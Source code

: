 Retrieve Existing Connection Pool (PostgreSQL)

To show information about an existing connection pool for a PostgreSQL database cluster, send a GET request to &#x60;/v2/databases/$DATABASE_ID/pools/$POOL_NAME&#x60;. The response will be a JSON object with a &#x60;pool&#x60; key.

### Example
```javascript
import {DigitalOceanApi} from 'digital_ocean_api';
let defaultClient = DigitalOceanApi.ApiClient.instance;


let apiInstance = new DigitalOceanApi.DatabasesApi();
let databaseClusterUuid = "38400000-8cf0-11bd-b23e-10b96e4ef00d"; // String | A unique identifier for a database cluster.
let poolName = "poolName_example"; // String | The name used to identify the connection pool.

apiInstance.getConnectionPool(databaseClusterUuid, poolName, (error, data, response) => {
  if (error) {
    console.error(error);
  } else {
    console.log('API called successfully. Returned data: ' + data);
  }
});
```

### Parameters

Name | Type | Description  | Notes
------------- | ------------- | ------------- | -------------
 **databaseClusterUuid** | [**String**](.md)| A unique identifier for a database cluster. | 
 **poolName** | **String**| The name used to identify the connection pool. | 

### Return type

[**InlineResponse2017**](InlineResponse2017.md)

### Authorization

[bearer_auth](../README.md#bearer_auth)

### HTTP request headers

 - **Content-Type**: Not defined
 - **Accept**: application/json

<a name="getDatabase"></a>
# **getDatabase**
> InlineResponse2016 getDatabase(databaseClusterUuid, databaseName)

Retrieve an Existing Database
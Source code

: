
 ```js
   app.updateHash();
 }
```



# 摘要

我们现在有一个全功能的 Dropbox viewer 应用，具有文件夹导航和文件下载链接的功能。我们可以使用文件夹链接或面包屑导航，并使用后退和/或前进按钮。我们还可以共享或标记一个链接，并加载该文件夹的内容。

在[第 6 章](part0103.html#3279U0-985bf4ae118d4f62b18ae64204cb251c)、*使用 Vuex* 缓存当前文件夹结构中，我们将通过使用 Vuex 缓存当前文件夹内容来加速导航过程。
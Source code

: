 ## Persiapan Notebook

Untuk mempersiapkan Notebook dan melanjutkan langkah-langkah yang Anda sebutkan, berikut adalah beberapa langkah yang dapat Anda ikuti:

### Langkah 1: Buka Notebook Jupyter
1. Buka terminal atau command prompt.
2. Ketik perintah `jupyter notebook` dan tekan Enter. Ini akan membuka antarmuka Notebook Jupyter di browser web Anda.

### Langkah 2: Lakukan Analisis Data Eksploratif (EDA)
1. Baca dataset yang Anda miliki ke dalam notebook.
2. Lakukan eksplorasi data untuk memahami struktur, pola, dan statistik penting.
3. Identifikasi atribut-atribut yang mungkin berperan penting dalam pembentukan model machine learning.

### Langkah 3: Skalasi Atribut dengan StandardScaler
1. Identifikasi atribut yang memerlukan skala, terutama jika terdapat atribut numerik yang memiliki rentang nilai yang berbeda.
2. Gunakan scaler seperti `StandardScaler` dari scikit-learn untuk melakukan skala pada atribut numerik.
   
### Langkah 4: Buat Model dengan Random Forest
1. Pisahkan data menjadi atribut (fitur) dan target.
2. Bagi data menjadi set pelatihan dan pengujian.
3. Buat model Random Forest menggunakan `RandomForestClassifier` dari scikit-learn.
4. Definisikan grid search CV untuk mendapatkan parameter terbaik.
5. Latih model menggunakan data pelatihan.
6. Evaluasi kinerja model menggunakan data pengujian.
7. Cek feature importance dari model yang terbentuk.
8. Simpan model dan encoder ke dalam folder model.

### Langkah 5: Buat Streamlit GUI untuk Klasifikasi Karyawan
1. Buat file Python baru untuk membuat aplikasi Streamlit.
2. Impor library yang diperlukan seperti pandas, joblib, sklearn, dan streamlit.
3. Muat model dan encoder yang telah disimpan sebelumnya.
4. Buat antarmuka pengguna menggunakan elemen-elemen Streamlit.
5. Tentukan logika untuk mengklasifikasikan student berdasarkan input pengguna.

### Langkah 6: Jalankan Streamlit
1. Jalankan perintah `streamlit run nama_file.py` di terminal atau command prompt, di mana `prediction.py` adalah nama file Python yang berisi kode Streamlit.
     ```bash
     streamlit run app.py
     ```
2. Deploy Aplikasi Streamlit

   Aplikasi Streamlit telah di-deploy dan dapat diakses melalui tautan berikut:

**What to work on**
Copy out the entire material exactly.

**Task output**
Source code

: Retrieve Existing Connection Pool (PostgreSQL)

To show information about an existing connection pool for a PostgreSQL database cluster, send a GET request to &#x60;/v2/databases/$DATABASE_ID/pools/$POOL_NAME&#x60;. The response will be a JSON object with a &#x60;pool&#x60; key.

### Example
```javascript
import {DigitalOceanApi} from 'digital_ocean_api';
let defaultClient = DigitalOceanApi.ApiClient.instance;


let apiInstance = new DigitalOceanApi.DatabasesApi();
let databaseClusterUuid = "38400000-8cf0-11bd-b23e-10b96e4ef00d"; // String | A unique identifier for a database cluster.
let poolName = "poolName_example"; // String | The name used to identify the connection pool.

apiInstance.getConnectionPool(databaseClusterUuid, poolName, (error, data, response) => {
  if (error) {
    console.error(error);
  } else {
    console.log('API called successfully. Returned data: ' + data);
  }
});
```

### Parameters

Name | Type | Description  | Notes
------------- | ------------- | ------------- | -------------
 **databaseClusterUuid** | [**String**](.md)| A unique identifier for a database cluster. | 
 **poolName** | **String**| The name used to identify the connection pool. | 

### Return type

[**InlineResponse2017**](InlineResponse2017.md)

### Authorization

[bearer_auth](../README.md#bearer_auth)

### HTTP request headers

 - **Content-Type**: Not defined
 - **Accept**: application/json

<a name="getDatabase"></a>
# **getDatabase**
> InlineResponse2016 getDatabase(databaseClusterUuid, databaseName)

Retrieve an Existing Database
Source code

:
 ```js
   app.updateHash();
 }
```



# 摘要

我们现在有一个全功能的 Dropbox viewer 应用，具有文件夹导航和文件下载链接的功能。我们可以使用文件夹链接或面包屑导航，并使用后退和/或前进按钮。我们还可以共享或标记一个链接，并加载该文件夹的内容。

在[第 6 章](part0103.html#3279U0-985bf4ae118d4f62b18ae64204cb251c)、*使用 Vuex* 缓存当前文件夹结构中，我们将通过使用 Vuex 缓存当前文件夹内容来加速导航过程。
Source code

: ## Persiapan Notebook

Untuk mempersiapkan Notebook dan melanjutkan langkah-langkah yang Anda sebutkan, berikut adalah beberapa langkah yang dapat Anda ikuti:

### Langkah 1: Buka Notebook Jupyter
1. Buka terminal atau command prompt.
2. Ketik perintah `jupyter notebook` dan tekan Enter. Ini akan membuka antarmuka Notebook Jupyter di browser web Anda.

### Langkah 2: Lakukan Analisis Data Eksploratif (EDA)
1. Baca dataset yang Anda miliki ke dalam notebook.
2. Lakukan eksplorasi data untuk memahami struktur, pola, dan statistik penting.
3. Identifikasi atribut-atribut yang mungkin berperan penting dalam pembentukan model machine learning.

### Langkah 3: Skalasi Atribut dengan StandardScaler
1. Identifikasi atribut yang memerlukan skala, terutama jika terdapat atribut numerik yang memiliki rentang nilai yang berbeda.
2. Gunakan scaler seperti `StandardScaler` dari scikit-learn untuk melakukan skala pada atribut numerik.
   
### Langkah 4: Buat Model dengan Random Forest
1. Pisahkan data menjadi atribut (fitur) dan target.
2. Bagi data menjadi set pelatihan dan pengujian.
3. Buat model Random Forest menggunakan `RandomForestClassifier` dari scikit-learn.
4. Definisikan grid search CV untuk mendapatkan parameter terbaik.
5. Latih model menggunakan data pelatihan.
6. Evaluasi kinerja model menggunakan data pengujian.
7. Cek feature importance dari model yang terbentuk.
8. Simpan model dan encoder ke dalam folder model.

### Langkah 5: Buat Streamlit GUI untuk Klasifikasi Karyawan
1. Buat file Python baru untuk membuat aplikasi Streamlit.
2. Impor library yang diperlukan seperti pandas, joblib, sklearn, dan streamlit.
3. Muat model dan encoder yang telah disimpan sebelumnya.
4. Buat antarmuka pengguna menggunakan elemen-elemen Streamlit.
5. Tentukan logika untuk mengklasifikasikan student berdasarkan input pengguna.

### Langkah 6: Jalankan Streamlit
1. Jalankan perintah `streamlit run nama_file.py` di terminal atau command prompt, di mana `prediction.py` adalah nama file Python yang berisi kode Streamlit.
     ```bash
     streamlit run app.py
     ```
2. Deploy Aplikasi Streamlit

   Aplikasi Streamlit telah di-deploy dan dapat diakses melalui tautan berikut:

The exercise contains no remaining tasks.